Case: We present a young male diagnosed with pulmonary embolism who experienced recurrent fever during hospitalization and was unresponsive to antibiotics and antipyretics. A follow-up history revealed chronic oral and genital ulcers, leading to a final diagnosis of Behçet’s disease.
Conclusion: The patient’s temperature normalized rapidly after corticosteroid therapy, and infection markers returned to normal. Complete remission was achieved with immunosuppression and glucocorticoid therapy. Reporting characteristics, treatment experience, and outcomes of such cases are essential to inform future diagnosis and management strategies.
Keywords: fever, Behçet’s disease, pulmonary embolism, atrial mass
Introduction
Recurrent inflammatory fevers with multisystem involvement occur clinically, and autoimmune diseases are important diagnoses to consider in such patients. Behçet’s disease (BD) is a chronic systemic inflammatory vasculitis affecting arterial and venous vessels across various organs.1 The disease presents with a wide range of clinical manifestations, including cutaneous, joint, digestive, pulmonary, and cardiovascular manifestations.2 This variability necessitates the involvement of physicians from multiple specialties, making early diagnosis challenging.

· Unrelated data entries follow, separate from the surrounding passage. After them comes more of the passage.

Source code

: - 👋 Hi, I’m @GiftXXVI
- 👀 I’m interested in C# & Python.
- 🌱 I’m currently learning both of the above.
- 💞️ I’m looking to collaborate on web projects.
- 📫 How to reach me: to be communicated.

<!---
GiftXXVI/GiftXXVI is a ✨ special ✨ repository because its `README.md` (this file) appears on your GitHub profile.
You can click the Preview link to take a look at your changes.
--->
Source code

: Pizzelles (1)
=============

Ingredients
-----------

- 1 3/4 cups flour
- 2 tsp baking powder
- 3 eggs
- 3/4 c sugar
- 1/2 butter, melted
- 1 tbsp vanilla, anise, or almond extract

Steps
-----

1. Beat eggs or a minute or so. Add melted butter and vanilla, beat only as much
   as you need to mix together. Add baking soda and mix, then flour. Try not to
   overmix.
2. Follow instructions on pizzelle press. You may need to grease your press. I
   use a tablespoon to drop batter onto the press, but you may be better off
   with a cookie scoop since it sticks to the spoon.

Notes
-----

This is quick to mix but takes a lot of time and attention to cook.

We describe the unusual case of a young male who was initially presented with fever and pulmonary embolism. His fever persisted despite treatment with antibiotics, antipyretics, and other conventional therapies, leading to a final clinical diagnosis of BD.
Case Presentation
A 35-year-old male with a 2-day history of chest tightness and fever was admitted to the emergency department on July 13, 2022. His medical history included lower extremity venous thrombosis, pulmonary nodules, cardiac surgery, and hypertension. Two days ago, he experienced significant dyspnea accompanied by intermittent fever and chills. His physical examination revealed a temperature of 38.7°C, with rapid respiration but no other obvious abnormalities. The laboratory results were as follows: WBC, 12.65 × 109/L; neutrophils, 85%; CRP, 65 mg/L; ESR, 55 mm/h; and D-dimer, 26.12 mg/L. Venous ultrasound revealed thrombosis in the common femoral vein, bilateral external iliac veins, and left superficial femoral vein in both lower limbs. ECG indicated sinus tachycardia. Pulmonary CTA indicated embolism in both lower pulmonary artery branches, a new embolus in the right lower pulmonary artery branch, and exudative changes in the lower lobes of both lungs (Figure 1a and b).
The patient was transferred to the respiratory department with a diagnosis of pulmonary embolism (PE). During the night, his temperature spiked to 39.5°C, accompanied by chills. Despite an empirical escalation of anti-infective therapy with meropenem and linezolid, his fever persisted, reaching a peak of 39.8°C on the fifth day of hospitalization. Blood and sputum cultures were negative. The patient reported experiencing a similar high fever two months earlier following cardiac surgery, which had subsided with anti-infective and antipyretic treatment. Two months earlier, an esophageal echocardiogram had indicated a hyperechoic right atrium with a widened coronary sinus (Figure 2a). On May 13, 2022, he underwent surgery to remove an intracardiac mass. Intraoperative findings revealed a 3 × 3 cm cystic mass containing yellow cloudy fluid in the coronary sinus of the right atrium. Intraoperative cryopathologic analysis indicated inflammatory exudation with necrotic tissue and infiltration of inflammatory cells (Figure 2b). The cardiology department consulted with hematology, infection, and vascular departments before and after the surgery, suspecting tuberculosis and fungal infection; however, a definitive diagnosis was not reached. Physical examination revealed multiple ulcers (0.2–0.8 cm in diameter) on the patient’s bilateral lower extremities, groin, and scrotum, along with scattered old rashes. Examination of the oropharynx indicated multiple ulcers on the tongue and labium.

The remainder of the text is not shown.